Como en Sobre sí mismo o Posguerra, Sobrecarga parte de un dispositivo que expone a los cuerpos de sus intérpretes a un reto físico y mental en pos de una idea fuerza. Un concepto que enarbola y que no suelta, metáfora de este tiempo. Tal vez valga la pena recuperar aquello de “especialista en instalaciones” que escribía Sir Wayne McGregor en el texto curatorial de la Bienal de Venecia 2024 para presentar a su “elegida”. También decía que Zulberti desafía las convenciones con su obra multidimensional.

Es esa identidad potente la que coloca a la coreógrafa, directora y diseñadora industrial en uno de los pedestales más anhelados para un creador. Algunos le dicen voz propia -aunque apenas se oiga aquí una palabra, “¡dale”! y un par de gritos-, otros lo llaman estilo o sello. Zulberti sabe lo que quiere, va tras ello, es efectiva en la transmisión y, guste o no lo que tiene para decir o la forma en que lo hace, atraviesa al espectador.
La noche del estreno para público en el CETC, que comisionó esta obra escénica de sitio específico, por goteo varias personas fueron abandonando el subsuelo del teatro durante la proyección de la película que abre la función y que se extiende, puede ser, más allá de los límites (los supera o excede). No todo el mundo resiste una sobrecarga. Podrían ser, también, desprevenidos que llegaron “a ver una obra de danza en el Colón” y se encontraron en el Centro de Experimentación, sentados en el piso, frente a una pieza de impecable factura (desde la textura de la imagen hasta la potencia de la música), pero estridente para los sentidos. Ni por el tamaño ni por la proximidad la pantalla deja margen para eludir la perturbación. “Es como ver una película de Gaspar Noe”, diría después alguien a la salida. Como los participantes de esa suerte de fiesta descontrolada, violenta, rayana con el sadismo que transcurre en el film -evidentemente rodado en las entrañas del mismo teatro-, todos allí abajo tienen consigo una tarjeta de ingreso con una S espejada, en rojo eléctrico.

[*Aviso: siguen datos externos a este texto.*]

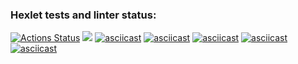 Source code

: ### Hexlet tests and linter status:
[![Actions Status](https://github.com/amahmetov1998/python-project-49/workflows/hexlet-check/badge.svg)](https://github.com/amahmetov1998/python-project-49/actions)
<a href="https://codeclimate.com/github/amahmetov1998/python-project-49/maintainability"><img src="https://api.codeclimate.com/v1/badges/dcc1a26a056d716f76e1/maintainability" /></a>
[![asciicast](https://asciinema.org/a/8lBjcA7LzXnMcflaevINSfTej.svg)](https://asciinema.org/a/8lBjcA7LzXnMcflaevINSfTej)
[![asciicast](https://asciinema.org/a/HgYpTLj6mgoo45yL7FMumQXwB.svg)](https://asciinema.org/a/HgYpTLj6mgoo45yL7FMumQXwB)
[![asciicast](https://asciinema.org/a/LN3fGxIGtf9SEVfQGffluySYQ.svg)](https://asciinema.org/a/LN3fGxIGtf9SEVfQGffluySYQ)
[![asciicast](https://asciinema.org/a/qZmbNgpoFovXXl7sxPzugOMiu.svg)](https://asciinema.org/a/qZmbNgpoFovXXl7sxPzugOMiu)
[![asciicast](https://asciinema.org/a/Jlqe0I1bjGf77N0FDvw37aYGL.svg)](https://asciinema.org/a/Jlqe0I1bjGf77N0FDvw37aYGL)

¿Cuánto estás dispuesto a soportar?
El pasaje de la pantalla a la escena se da con las instrucciones mal servidas de un patovica que reubica al público en torno del particular escenario donde los performers vuelven a medirse con su “hasta dónde”. El grandote cara de malo no es el único personaje que está aquí, con los pies en este subsuelo concreto, y que antes estaba allí, en la pantalla.

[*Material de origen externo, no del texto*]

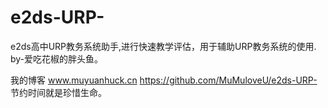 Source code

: # e2ds-URP-
e2ds高中URP教务系统助手,进行快速教学评估，用于辅助URP教务系统的使用.
by-爱吃花椒的胖头鱼。

我的博客
www.muyuanhuck.cn
https://github.com/MuMuloveU/e2ds-URP-
节约时间就是珍惜生命。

Una suerte de viga, a la altura del torso de dos hombres resistentes, listos para el experimento, gira a la velocidad que le imprime una atleta olímpica fuera del “ring”. Tira de la cuerda. La tensión primero está en el aire, a los minutos, en todas partes. Se puede mirar para otro lado, hacerse el distraído, o pensar por enésima vez en la “sobrecarga” (al fin y al cabo todos tienen una, en forma de tarjeta, en la cartera, en el bolsillo), que en cualquier momento la barra podría rematar con un impacto que nadie espera, pero que todos ven venir.

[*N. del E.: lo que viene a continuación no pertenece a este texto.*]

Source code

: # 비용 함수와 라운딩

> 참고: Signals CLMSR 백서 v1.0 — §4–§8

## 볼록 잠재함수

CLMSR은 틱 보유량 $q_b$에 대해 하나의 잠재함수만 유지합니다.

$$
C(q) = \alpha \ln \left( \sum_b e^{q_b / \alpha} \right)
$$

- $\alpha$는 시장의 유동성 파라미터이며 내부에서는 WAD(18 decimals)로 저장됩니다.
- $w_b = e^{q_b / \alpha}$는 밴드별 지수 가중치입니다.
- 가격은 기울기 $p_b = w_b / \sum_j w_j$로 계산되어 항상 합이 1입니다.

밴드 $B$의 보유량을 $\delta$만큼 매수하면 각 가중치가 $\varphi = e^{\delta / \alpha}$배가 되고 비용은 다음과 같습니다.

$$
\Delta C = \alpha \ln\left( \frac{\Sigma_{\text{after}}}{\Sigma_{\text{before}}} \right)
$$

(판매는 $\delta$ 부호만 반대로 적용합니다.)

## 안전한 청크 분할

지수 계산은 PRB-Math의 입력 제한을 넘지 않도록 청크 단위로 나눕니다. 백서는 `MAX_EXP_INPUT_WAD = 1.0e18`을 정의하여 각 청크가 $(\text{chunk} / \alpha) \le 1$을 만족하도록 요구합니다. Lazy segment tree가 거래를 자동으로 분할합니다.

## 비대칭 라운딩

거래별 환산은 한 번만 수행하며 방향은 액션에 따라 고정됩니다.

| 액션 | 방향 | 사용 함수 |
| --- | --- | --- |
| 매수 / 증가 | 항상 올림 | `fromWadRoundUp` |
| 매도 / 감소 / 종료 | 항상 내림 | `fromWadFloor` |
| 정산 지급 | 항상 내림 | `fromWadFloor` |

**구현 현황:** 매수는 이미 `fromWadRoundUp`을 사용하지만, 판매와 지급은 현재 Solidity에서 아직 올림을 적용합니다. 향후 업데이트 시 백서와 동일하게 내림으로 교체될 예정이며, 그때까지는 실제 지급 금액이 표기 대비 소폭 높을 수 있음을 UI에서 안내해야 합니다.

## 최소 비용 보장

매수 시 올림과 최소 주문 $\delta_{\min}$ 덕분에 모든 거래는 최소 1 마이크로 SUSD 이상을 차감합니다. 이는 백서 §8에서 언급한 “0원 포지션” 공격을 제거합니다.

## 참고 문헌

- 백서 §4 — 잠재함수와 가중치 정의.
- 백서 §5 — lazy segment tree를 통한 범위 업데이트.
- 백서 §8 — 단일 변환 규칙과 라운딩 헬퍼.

Como en cualquier maquinaria compleja, la obra tiene finalmente un mérito insoslayable: todos los engranajes funcionan. Si acaso ese sistema de piezas, con intérpretes admirables (imposible no dar crédito al trabajo físico descomunal de los bailarines Alejandro Aguilar y Hernán González), tiene un eje madre, tal vez ese sea la música de Julián Tenembaum, a esta altura un aliado infaltable de Zulberti.